Now imagine that your salary and benefits stayed the same, your responsibilities at work stayed the same, but everyone at your company only worked four days a week. Think about your current life, and the current make-up of your week, and what you usually have to smush into the weekend. What would you do with extra day off, every week of the year, for the rest of your working life? . . .
The specifics of implementation vary from company to company, but the basics are the same: you get paid the same amount as you did before, only you work less. And this isn’t some start-up, millennial-focused startup fringe benefit: pre-pandemic, one of the most public implementations of the four-day week is at Perpetual Guardian, a very staid, very old-fashioned company that manages trusts in New Zealand.
Some Perpetual Guardian workers took off Mondays, some Fridays, others loved a day off in the middle of the work week, but everyone took it, from the newest hires to the most senior managers. The effect was startling: at the end of a two-month trial, productivity had risen 20% — and “work-life” balance scores rose from 54% to 78%. After making the change permanent, overall revenue went up 6% — and profitability went up 12.5%.
Other experiments have yielded similarly astounding results: at Microsoft Japan, productivity went up 40%. A 2019 study of 250 British companies with four-day weeks found that companies had saved an estimated £92 million — and 62% of companies reported that employees took fewer sick and personal days. . . .
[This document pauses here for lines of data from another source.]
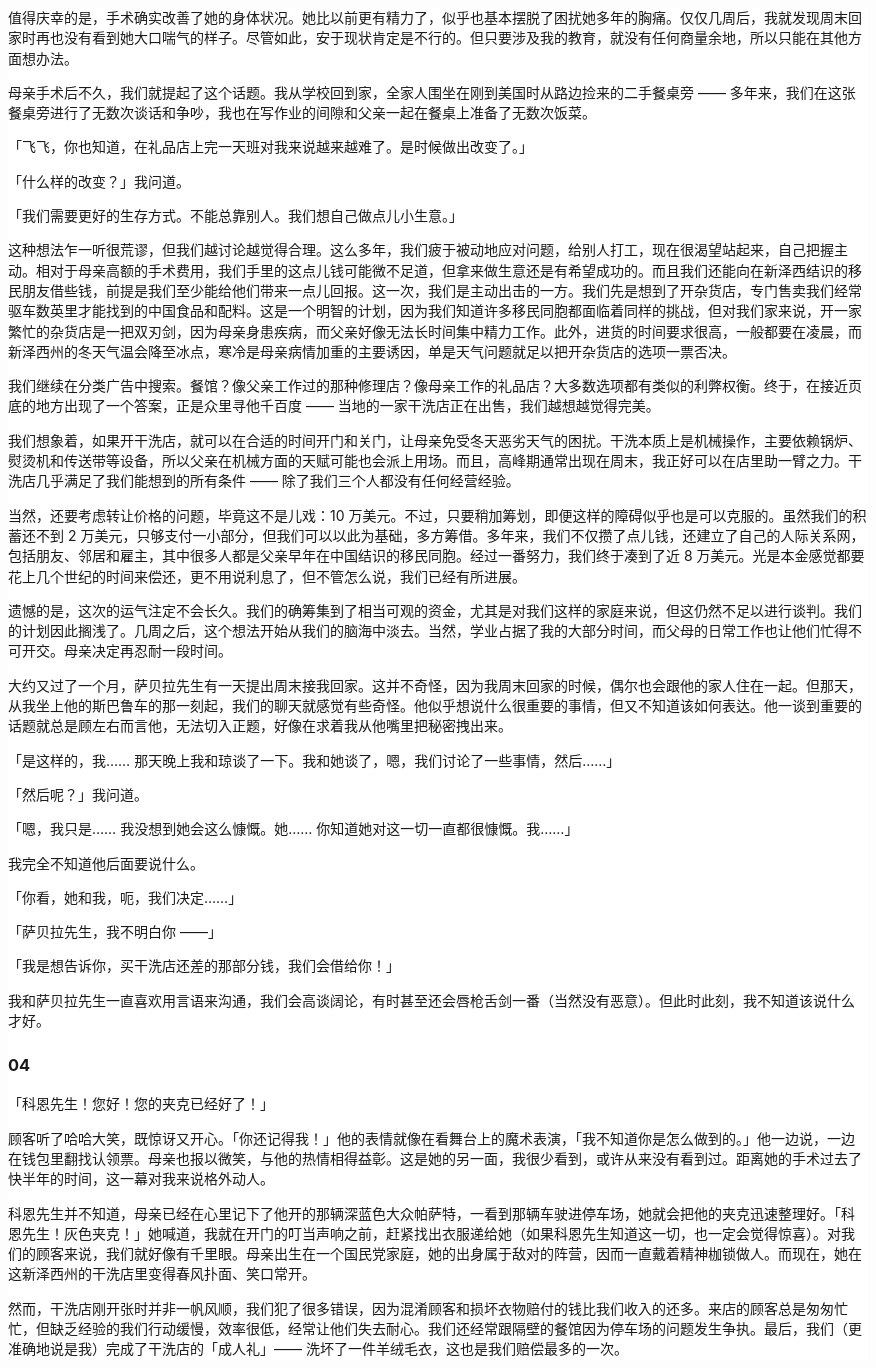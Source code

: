 值得庆幸的是，手术确实改善了她的身体状况。她比以前更有精力了，似乎也基本摆脱了困扰她多年的胸痛。仅仅几周后，我就发现周末回家时再也没有看到她大口喘气的样子。尽管如此，安于现状肯定是不行的。但只要涉及我的教育，就没有任何商量余地，所以只能在其他方面想办法。

母亲手术后不久，我们就提起了这个话题。我从学校回到家，全家人围坐在刚到美国时从路边捡来的二手餐桌旁 —— 多年来，我们在这张餐桌旁进行了无数次谈话和争吵，我也在写作业的间隙和父亲一起在餐桌上准备了无数次饭菜。

「飞飞，你也知道，在礼品店上完一天班对我来说越来越难了。是时候做出改变了。」

「什么样的改变？」我问道。

「我们需要更好的生存方式。不能总靠别人。我们想自己做点儿小生意。」

这种想法乍一听很荒谬，但我们越讨论越觉得合理。这么多年，我们疲于被动地应对问题，给别人打工，现在很渴望站起来，自己把握主动。相对于母亲高额的手术费用，我们手里的这点儿钱可能微不足道，但拿来做生意还是有希望成功的。而且我们还能向在新泽西结识的移民朋友借些钱，前提是我们至少能给他们带来一点儿回报。这一次，我们是主动出击的一方。我们先是想到了开杂货店，专门售卖我们经常驱车数英里才能找到的中国食品和配料。这是一个明智的计划，因为我们知道许多移民同胞都面临着同样的挑战，但对我们家来说，开一家繁忙的杂货店是一把双刃剑，因为母亲身患疾病，而父亲好像无法长时间集中精力工作。此外，进货的时间要求很高，一般都要在凌晨，而新泽西州的冬天气温会降至冰点，寒冷是母亲病情加重的主要诱因，单是天气问题就足以把开杂货店的选项一票否决。

我们继续在分类广告中搜索。餐馆？像父亲工作过的那种修理店？像母亲工作的礼品店？大多数选项都有类似的利弊权衡。终于，在接近页底的地方出现了一个答案，正是众里寻他千百度 —— 当地的一家干洗店正在出售，我们越想越觉得完美。

我们想象着，如果开干洗店，就可以在合适的时间开门和关门，让母亲免受冬天恶劣天气的困扰。干洗本质上是机械操作，主要依赖锅炉、熨烫机和传送带等设备，所以父亲在机械方面的天赋可能也会派上用场。而且，高峰期通常出现在周末，我正好可以在店里助一臂之力。干洗店几乎满足了我们能想到的所有条件 —— 除了我们三个人都没有任何经营经验。

当然，还要考虑转让价格的问题，毕竟这不是儿戏：10 万美元。不过，只要稍加筹划，即便这样的障碍似乎也是可以克服的。虽然我们的积蓄还不到 2 万美元，只够支付一小部分，但我们可以以此为基础，多方筹借。多年来，我们不仅攒了点儿钱，还建立了自己的人际关系网，包括朋友、邻居和雇主，其中很多人都是父亲早年在中国结识的移民同胞。经过一番努力，我们终于凑到了近 8 万美元。光是本金感觉都要花上几个世纪的时间来偿还，更不用说利息了，但不管怎么说，我们已经有所进展。

遗憾的是，这次的运气注定不会长久。我们的确筹集到了相当可观的资金，尤其是对我们这样的家庭来说，但这仍然不足以进行谈判。我们的计划因此搁浅了。几周之后，这个想法开始从我们的脑海中淡去。当然，学业占据了我的大部分时间，而父母的日常工作也让他们忙得不可开交。母亲决定再忍耐一段时间。

大约又过了一个月，萨贝拉先生有一天提出周末接我回家。这并不奇怪，因为我周末回家的时候，偶尔也会跟他的家人住在一起。但那天，从我坐上他的斯巴鲁车的那一刻起，我们的聊天就感觉有些奇怪。他似乎想说什么很重要的事情，但又不知道该如何表达。他一谈到重要的话题就总是顾左右而言他，无法切入正题，好像在求着我从他嘴里把秘密拽出来。

「是这样的，我…… 那天晚上我和琼谈了一下。我和她谈了，嗯，我们讨论了一些事情，然后……」

「然后呢？」我问道。

「嗯，我只是…… 我没想到她会这么慷慨。她…… 你知道她对这一切一直都很慷慨。我……」

我完全不知道他后面要说什么。

「你看，她和我，呃，我们决定……」

「萨贝拉先生，我不明白你 ——」

「我是想告诉你，买干洗店还差的那部分钱，我们会借给你！」

我和萨贝拉先生一直喜欢用言语来沟通，我们会高谈阔论，有时甚至还会唇枪舌剑一番（当然没有恶意）。但此时此刻，我不知道该说什么才好。

### 04

「科恩先生！您好！您的夹克已经好了！」

顾客听了哈哈大笑，既惊讶又开心。「你还记得我！」他的表情就像在看舞台上的魔术表演，「我不知道你是怎么做到的。」他一边说，一边在钱包里翻找认领票。母亲也报以微笑，与他的热情相得益彰。这是她的另一面，我很少看到，或许从来没有看到过。距离她的手术过去了快半年的时间，这一幕对我来说格外动人。

科恩先生并不知道，母亲已经在心里记下了他开的那辆深蓝色大众帕萨特，一看到那辆车驶进停车场，她就会把他的夹克迅速整理好。「科恩先生！灰色夹克！」她喊道，我就在开门的叮当声响之前，赶紧找出衣服递给她（如果科恩先生知道这一切，也一定会觉得惊喜）。对我们的顾客来说，我们就好像有千里眼。母亲出生在一个国民党家庭，她的出身属于敌对的阵营，因而一直戴着精神枷锁做人。而现在，她在这新泽西州的干洗店里变得春风扑面、笑口常开。

然而，干洗店刚开张时并非一帆风顺，我们犯了很多错误，因为混淆顾客和损坏衣物赔付的钱比我们收入的还多。来店的顾客总是匆匆忙忙，但缺乏经验的我们行动缓慢，效率很低，经常让他们失去耐心。我们还经常跟隔壁的餐馆因为停车场的问题发生争执。最后，我们（更准确地说是我）完成了干洗店的「成人礼」—— 洗坏了一件羊绒毛衣，这也是我们赔偿最多的一次。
And then there’s the very good news coming out of Iceland, which just released the results of a sprawling four year study of more than 2500 employees in different fields whose work weeks were reduced from 40 hours to 35-36. I strongly recommend reading the report in full, because it lays out why this scenario is not a case of “socialistic European nation does something that the United States never would.” But if you don’t have time for an 82-page report, the highlights are as follows: Iceland has a strong social safety net, with low income inequality, significant parental leave, and a robust universal health care. But the country lags far behind other Nordic countries in productivity — even though Icelanders work significantly more hours a week. For its survey of hours devoted to leisure and personal care, the Organization for Economic Cooperation and Development (OECD) ranked Iceland 34th out of 38 countries.
Icelanders’ work-life balance was shit — and for seemingly no reason. As the report puts it:
Worn down by long hours spent at work, the Icelandic workforce is often fatigued, which takes a toll on its productivity. In a vicious circle, this lower productivity ends up necessitating longer working days to ‘make up’ the lost output, lowering ‘per-hour productivity’ even further.
This is the principle at the heart of the four day week: working less can actually mean working better. That idea is particularly difficult for Americans, who fetishize long hours for many ideologically tangled reasons, to understand. It’s true in knowledge work, it’s true in medical fields, it’s true in construction. You’re just a better worker — a safer worker, a more creative worker, a more astute and alert worker — when you’re not exhausted.
Here is my truth: I don’t want to work less. I really like what I do. I wake up every morning basically like Dicky Fox.
My own personal challenge is the opposite: Trying to find enough time to do the work I want to do while also being the husband/dad I want to be.
So for me, personally, I don’t want a four-day work week. I want a time turner.
But most people are not me! And I suspect that the world might be a better place if we experimented with four-day work weeks in various businesses to see if it makes sense for them.
Anyway, just another great piece from Ann Helen Petersen.